> **Problem requirements**
Copy the records below in full and leave every image out of the copy.

Collected data
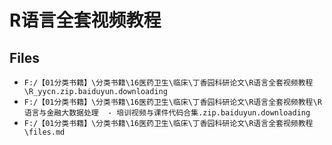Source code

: # R语言全套视频教程

## Files

- `F:/【01分类书籍】\分类书籍\16医药卫生\临床\丁香园科研论文\R语言全套视频教程\R_yycn.zip.baiduyun.downloading`
- `F:/【01分类书籍】\分类书籍\16医药卫生\临床\丁香园科研论文\R语言全套视频教程\R语言与金融大数据处理  - 培训视频与课件代码合集.zip.baiduyun.downloading`
- `F:/【01分类书籍】\分类书籍\16医药卫生\临床\丁香园科研论文\R语言全套视频教程\files.md`

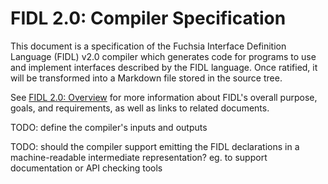 # FIDL 2.0: Compiler Specification

This document is a specification of the Fuchsia Interface Definition Language
(FIDL) v2.0 compiler which generates code for programs to use and implement
interfaces described by the FIDL language. Once ratified, it will be transformed
into a Markdown file stored in the source tree.

See [FIDL 2.0: Overview](index.md) for more information about FIDL's overall
purpose, goals, and requirements, as well as links to related documents.

TODO: define the compiler's inputs and outputs

TODO: should the compiler support emitting the FIDL declarations in a
machine-readable intermediate representation? eg. to support documentation or
API checking tools
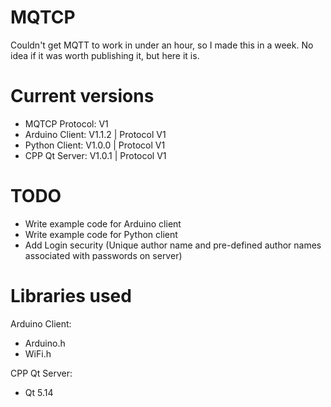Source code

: # MQTCP
Couldn't get MQTT to work in under an hour, so I made this in a week. No idea if it was worth publishing it, but here it is.

# Current versions
- MQTCP Protocol: V1
- Arduino Client: V1.1.2 | Protocol V1
- Python Client: V1.0.0 | Protocol V1
- CPP Qt Server: V1.0.1 | Protocol V1

# TODO
- Write example code for Arduino client
- Write example code for Python client
- Add Login security (Unique author name and pre-defined author names associated with passwords on server)

# Libraries used

Arduino Client:
- Arduino.h
- WiFi.h
  
CPP Qt Server:
- Qt 5.14
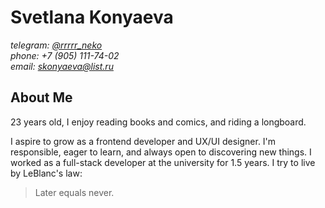 # Svetlana Konyaeva  

*telegram: [@rrrrr_neko](https://t.me/rrrrr_neko)*    
*phone: +7 (905) 111-74-02*   
*email: skonyaeva@list.ru*     

## About Me    

23 years old, I enjoy reading books and comics, and riding a longboard.

I aspire to grow as a frontend developer and UX/UI designer. I'm responsible, eager to learn, and always open to discovering new things. I worked as a full-stack developer at the university for 1.5 years. I try to live by LeBlanc's law:  

> Later equals never.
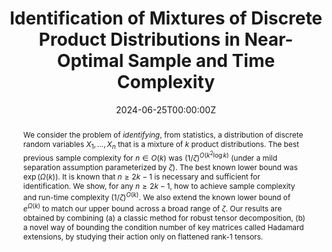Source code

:---
title: "Identification of Mixtures of Discrete Product Distributions in Near-Optimal Sample and Time Complexity"
authors:
- Spencer Gordon
- Eric Jahn
- Admin
- Yuval Rabani
- Leonard Schulman
# Author notes (optional)
author_notes:
  - 
  -
  - 'Author order is alphabetical'

date: "2024-06-25T00:00:00Z"
doi: ""

# Schedule page publish date (NOT publication's date).
publishDate: "2023-09-25T00:00:00Z"

# Publication type.
# Legend: 0 = Uncategorized; 1 = Conference paper; 2 = Journal article;
# 3 = Preprint / Working Paper; 4 = Report; 5 = Book; 6 = Book section;
# 7 = Thesis; 8 = Patent
publication_types: ["1"]

# Publication name and optional abbreviated publication name.
publication: In *The 37th Annual Conference on Learning Theory*
publication_short: In *COLT 2024*

abstract: We consider the problem of *identifying*, from statistics, a distribution of discrete random variables $X_1,\ldots,X_n$ that is a mixture of $k$ product distributions. The best previous sample complexity for $n \in O(k)$ was $(1/\zeta)^{O(k^2 \log k)}$ (under a mild separation assumption parameterized by $\zeta$). The best known lower bound was $\exp(\Omega(k))$. It is known that $n\geq 2k-1$ is necessary and sufficient for identification. We show, for any $n\geq 2k-1$, how to achieve sample complexity and run-time complexity $(1/\zeta)^{O(k)}$. We also extend the known lower bound of $e^{\Omega(k)}$ to match our upper bound across a broad range of $\zeta$. Our results are obtained by combining (a) a classic method for robust tensor decomposition, (b) a novel way of bounding the condition number of key matrices called Hadamard extensions, by studying their action only on flattened rank-1 tensors.

# Summary. An optional shortened abstract.
summary: A (near) resolution of the sample complexity gap for mixtures of products.

tags:
  -Mixture Models

featured: false

# links:
# - name: ""
#   url: ""
url_pdf: 'https://arxiv.org/abs/2309.13993'
url_code: ''
url_dataset: ''
url_poster: ''
url_project: ''
url_slides: ''
url_source: ''
url_video: ''

# Featured image
# To use, add an image named `featured.jpg/png` to your page's folder. 
image:
  caption:
  focal_point:
  preview_only: false

# Associated Projects (optional).
#   Associate this publication with one or more of your projects.
#   Simply enter your project's folder or file name without extension.
#   E.g. `internal-project` references `content/project/internal-project/index.md`.
#   Otherwise, set `projects: []`.
projects: ['mixtures']

# Slides (optional).
#   Associate this publication with Markdown slides.
#   Simply enter your slide deck's filename without extension.
#   E.g. `slides: "example"` references `content/slides/example/index.md`.
#   Otherwise, set `slides: ""`.
slides:
---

> **Exercise result**
Source code

: # R语言全套视频教程

## Files

- `F:/【01分类书籍】\分类书籍\16医药卫生\临床\丁香园科研论文\R语言全套视频教程\R_yycn.zip.baiduyun.downloading`
- `F:/【01分类书籍】\分类书籍\16医药卫生\临床\丁香园科研论文\R语言全套视频教程\R语言与金融大数据处理  - 培训视频与课件代码合集.zip.baiduyun.downloading`
- `F:/【01分类书籍】\分类书籍\16医药卫生\临床\丁香园科研论文\R语言全套视频教程\files.md`

 # FIDL 2.0: Compiler Specification

This document is a specification of the Fuchsia Interface Definition Language
(FIDL) v2.0 compiler which generates code for programs to use and implement
interfaces described by the FIDL language. Once ratified, it will be transformed
into a Markdown file stored in the source tree.

See [FIDL 2.0: Overview](index.md) for more information about FIDL's overall
purpose, goals, and requirements, as well as links to related documents.

TODO: define the compiler's inputs and outputs

TODO: should the compiler support emitting the FIDL declarations in a
machine-readable intermediate representation? eg. to support documentation or
API checking tools
Source code

: # MQTCP
Couldn't get MQTT to work in under an hour, so I made this in a week. No idea if it was worth publishing it, but here it is.

# Current versions
- MQTCP Protocol: V1
- Arduino Client: V1.1.2 | Protocol V1
- Python Client: V1.0.0 | Protocol V1
- CPP Qt Server: V1.0.1 | Protocol V1

# TODO
- Write example code for Arduino client
- Write example code for Python client
- Add Login security (Unique author name and pre-defined author names associated with passwords on server)

# Libraries used

Arduino Client:
- Arduino.h
- WiFi.h
  
CPP Qt Server:
- Qt 5.14
 # Svetlana Konyaeva  

*telegram: [@rrrrr_neko](https://t.me/rrrrr_neko)*    
*phone: +7 (905) 111-74-02*   
*email: skonyaeva@list.ru*     

## About Me    

23 years old, I enjoy reading books and comics, and riding a longboard.

I aspire to grow as a frontend developer and UX/UI designer. I'm responsible, eager to learn, and always open to discovering new things. I worked as a full-stack developer at the university for 1.5 years. I try to live by LeBlanc's law:  

> Later equals never.
Source code

:---
title: "Identification of Mixtures of Discrete Product Distributions in Near-Optimal Sample and Time Complexity"
authors:
- Spencer Gordon
- Eric Jahn
- Admin
- Yuval Rabani
- Leonard Schulman
# Author notes (optional)
author_notes:
  - 
  -
  - 'Author order is alphabetical'

date: "2024-06-25T00:00:00Z"
doi: ""

# Schedule page publish date (NOT publication's date).
publishDate: "2023-09-25T00:00:00Z"

# Publication type.
# Legend: 0 = Uncategorized; 1 = Conference paper; 2 = Journal article;
# 3 = Preprint / Working Paper; 4 = Report; 5 = Book; 6 = Book section;
# 7 = Thesis; 8 = Patent
publication_types: ["1"]

# Publication name and optional abbreviated publication name.
publication: In *The 37th Annual Conference on Learning Theory*
publication_short: In *COLT 2024*

abstract: We consider the problem of *identifying*, from statistics, a distribution of discrete random variables $X_1,\ldots,X_n$ that is a mixture of $k$ product distributions. The best previous sample complexity for $n \in O(k)$ was $(1/\zeta)^{O(k^2 \log k)}$ (under a mild separation assumption parameterized by $\zeta$). The best known lower bound was $\exp(\Omega(k))$. It is known that $n\geq 2k-1$ is necessary and sufficient for identification. We show, for any $n\geq 2k-1$, how to achieve sample complexity and run-time complexity $(1/\zeta)^{O(k)}$. We also extend the known lower bound of $e^{\Omega(k)}$ to match our upper bound across a broad range of $\zeta$. Our results are obtained by combining (a) a classic method for robust tensor decomposition, (b) a novel way of bounding the condition number of key matrices called Hadamard extensions, by studying their action only on flattened rank-1 tensors.

# Summary. An optional shortened abstract.
summary: A (near) resolution of the sample complexity gap for mixtures of products.

tags:
  -Mixture Models

featured: false

# links:
# - name: ""
#   url: ""
url_pdf: 'https://arxiv.org/abs/2309.13993'
url_code: ''
url_dataset: ''
url_poster: ''
url_project: ''
url_slides: ''
url_source: ''
url_video: ''

# Featured image
# To use, add an image named `featured.jpg/png` to your page's folder. 
image:
  caption:
  focal_point:
  preview_only: false

# Associated Projects (optional).
#   Associate this publication with one or more of your projects.
#   Simply enter your project's folder or file name without extension.
#   E.g. `internal-project` references `content/project/internal-project/index.md`.
#   Otherwise, set `projects: []`.
projects: ['mixtures']

# Slides (optional).
#   Associate this publication with Markdown slides.
#   Simply enter your slide deck's filename without extension.
#   E.g. `slides: "example"` references `content/slides/example/index.md`.
#   Otherwise, set `slides: ""`.
slides:
---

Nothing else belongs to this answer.